Price Surge Since Early Year Following China's Large-Scale Infrastructure Investment Announcement
Negligent Inventory Management Risks Recurrence of Korea's Second Yeosusu Crisis

[Asia Economy Beijing=Special Correspondent Jo Young-shin] On the 11th, the National Development and Reform Commission (NDRC) and the National Energy Administration of China urgently convened a special meeting with key coal production-related company officials from Shanxi, Neimenggu, Xinjiang, and Shaanxi provinces. The core message was a strict warning against raising prices through false information. The special meeting indicates that abnormal signs have been detected in coal prices.

[Correspondent Diary] China Urgently Summons Coal and Iron Ore Companies View original image


As of the 4th of last month, the price of coal (for power generation) in Qinghuangdao was 788 yuan per ton. Qinghuangdao is China’s largest coal port, and its coal price serves as the national standard price. After remaining stable since December last year, coal prices surged to 1,105 yuan per ton (based on asking price) as of the 9th of this month. Prices rose by 40% within a month.


Chinese media such as China Economic Daily and Xinhua News Agency emphasized that the price increase was temporary due to demand for stockpiling ahead of the Lunar New Year holiday and that there were no supply-demand issues. Chinese media stressed that major thermal power plants have coal stockpiles sufficient for 23 days.


The China National Coal Trading Center also explained that coal prices would stabilize once coal production capacity recovers and supply and transportation capabilities strengthen after the Lunar New Year. It added that coal reserves at power plants under integrated management increased by 40 million tons compared to last year, totaling over 165 million tons.


Despite the Chinese authorities’ efforts to stabilize coal prices, there is a high likelihood that coal prices will rise this year. At last year’s Central Economic Work Conference, the Chinese government announced large-scale infrastructure investments as part of economic stimulus measures for this year. It also instructed local governments to expedite the issuance of special bonds.
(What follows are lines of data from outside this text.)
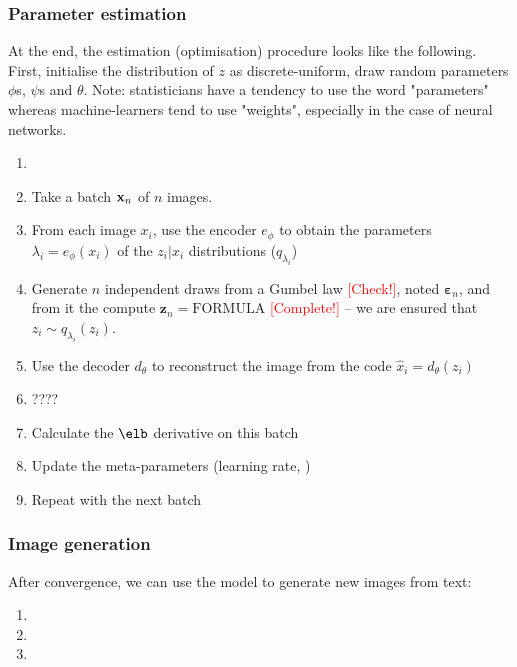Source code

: \documentclass{article}
\begin{document}
\begin{appendix}
\subsubsection{Parameter estimation}

At the end, the estimation (optimisation) procedure looks like the following. First, initialise the distribution of $z$ as discrete-uniform, draw random parameters $\phi$s,  $\psi$s and $\theta$. Note: statisticians have a tendency to use the word "parameters" whereas machine-learners tend to use "weights", especially in the case of neural networks.

\newcommand{\zn}{\mathbf{z}_n}

\begin{enumerate}
    \item 
    \item Take a batch $\mathbf{x}_n$ of $n$ images.
    \item From each image $x_i$, use the encoder $e_\phi$ to obtain the parameters $\lambda_i=e_\phi(x_i)$ of the $z_i|x_i$ distributions ($q_{\lambda_i}$)
    \item Generate $n$ independent draws from a Gumbel law \textcolor{red}{[Check!]}, noted $\boldsymbol{\varepsilon}_n$, and from it the compute $\zn= \textrm{FORMULA}$ \textcolor{red}{[Complete!]} – we are ensured that $z_i\sim q_{\lambda_i}(z_i)$.
    \item Use the decoder $d_\theta$ to reconstruct the image from the code $\hat{x}_i = d_{\theta}(z_i)$
    \item ????
    \item Calculate the $\elb$ derivative on this batch
    \item Update the meta-parameters (learning rate, )
    \item Repeat with the next batch
\end{enumerate}

\subsubsection{Image generation}

After convergence, we can use the model to generate new images from text:

\begin{enumerate}
    \item
    \item
    \item
\end{enumerate}


\end{appendix}
\end{document}
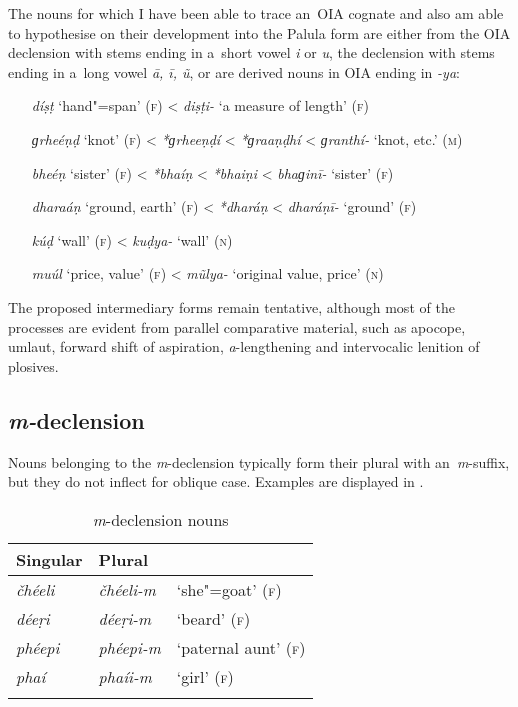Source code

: The nouns for which I have been able to trace an~OIA cognate and also am able to hypothesise on their development into the Palula form are either from the OIA declension with stems ending in a~short vowel \textit{i} or \textit{u}, the declension with stems ending in a~long vowel \textit{ā, ī, ũ}, or are derived nouns in OIA ending in \textit{-ya}: 

\begin{itemize}[itemsep=0pt, leftmargin=]
\item[\textit{díṣṭ} `hand"=span' (\textsc{f})] {\textless} \textit{diṣṭi-} `a measure of length' (\textsc{f})
\item[\textit{ɡrheéṇḍ} `knot' (\textsc{f})] {\textless} \textit{*ɡrheeṇḍí} {\textless} \textit{*ɡraaṇḍhí} {\textless} \textit{ɡranthí-} `knot, etc.' (\textsc{m})
\item[\textit{bheéṇ} `sister' (\textsc{f})] {\textless} \textit{*bhaíṇ} {\textless} \textit{*bhaiṇi} {\textless} \textit{bhaɡinī-} `sister' (\textsc{f})
\item[\textit{dharaáṇ} `ground, earth' (\textsc{f})] {\textless} \textit{*dharáṇ} {\textless} \textit{dharáṇī-} `ground' (\textsc{f})
\item[\textit{kúḍ} `wall' (\textsc{f})] {\textless} \textit{kuḍya-} `wall' (\textsc{n})
\item[\textit{muúl} `price, value' (\textsc{f})] {\textless} \textit{mũlya-} `original value, price' (\textsc{n})
\end{itemize}

The proposed intermediary forms remain tentative, although most of the processes are evident from parallel comparative material, such as apocope, umlaut, forward shift of aspiration, \textit{a}-lengthening and intervocalic lenition of plosives.

\subsection{\textit{m-}declension}
\label{subsec:4-6-3}

Nouns belonging to the \textit{m}-declension typically form their plural with an~\textit{m}-suffix, but they do not inflect for oblique case. Examples are displayed in . 


\begin{table}[ht]
\caption{\textit{m}-declension nouns}
\begin{tabularx}{.75\textwidth}{ Q Q l }
\lsptoprule
Singular &
Plural &
\\\hline
\textit{čhéeli } &
\textit{čhéeli-m} &
`she"=goat' (\textsc{f})\\
\textit{déeṛi} &
\textit{déeṛi-m} &
`beard' (\textsc{f})\\
\textit{phéepi} &
\textit{phéepi-m} &
`paternal aunt' (\textsc{f})\\
\textit{phaí} &
\textit{phaíi-m} &
`girl' (\textsc{f})\\\lspbottomrule
\end{tabularx}
\label{tab:4-16}
\end{table}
The total amount of special bonds issued by local governments last year was 7.4898 trillion yuan. Considering that 5.7 trillion yuan worth of special bonds were issued by the third quarter of last year, 1.7898 trillion yuan (approximately 337 trillion Korean won) was issued mostly in December of last year. All of this money is intended for early-year infrastructure investment and economic stimulus. Including special bonds to be issued this year, an astronomical amount of money will be poured into infrastructure investment.


In fact, last month, ten Chinese provinces, municipalities, and autonomous regions including Shanghai, Sichuan, Jiangsu, and Hebei announced infrastructure investment plans totaling 3 trillion yuan (approximately 565 trillion Korean won) for this year. They publicly declared plans to pour money into infrastructure such as airports, roads, ports, and railways. Given the limited resources, raw material prices are bound to rise.


Iron ore prices are already showing abnormal signs. Since the beginning of this month, Chinese iron ore prices have sharply increased. As of the 8th, the spot price of iron ore was $149.95 per ton, more than 25% higher than the $119.5 per ton at the start of the year. Futures prices also traded at 841 yuan per ton, up 23.6% compared to the beginning of the year.


The NDRC and the State Administration for Market Regulation hastily summoned iron ore-related companies and warned that they would punish price manipulation and dissemination of false information to raise prices. Chinese steel experts, considering iron ore port inventory levels, stated that there are no fundamental supply-demand issues with Chinese iron ore and that price increases are limited, supporting the Chinese authorities’ stance.

[Correspondent Diary] China Urgently Summons Coal and Iron Ore Companies View original image


However, the market is quick to sense the scent of money. After the Beijing Winter Olympics and the Two Sessions (National People's Congress and Chinese People's Political Consultative Conference), China’s infrastructure investment will accelerate. Infrastructure investment requires enormous resources. Raw material prices are bound to rise.



In the fourth quarter of last year, Korea’s economy suffered due to coal shortages in China. The Korean urea solution crisis is a representative example. Although it exposed weaknesses in corporate inventory management, it was not highlighted, and innocent public officials bore full responsibility. Chinese raw material prices have a significant impact on international raw material and global manufacturing costs. Since China’s infrastructure investment for economic stimulus is a foregone conclusion, close attention must be paid to fluctuations in Chinese raw material prices. Holding complacent views such as 'Just in Time' inventory management to save costs could lead to another disaster.


This content was produced with the assistance of AI translation services.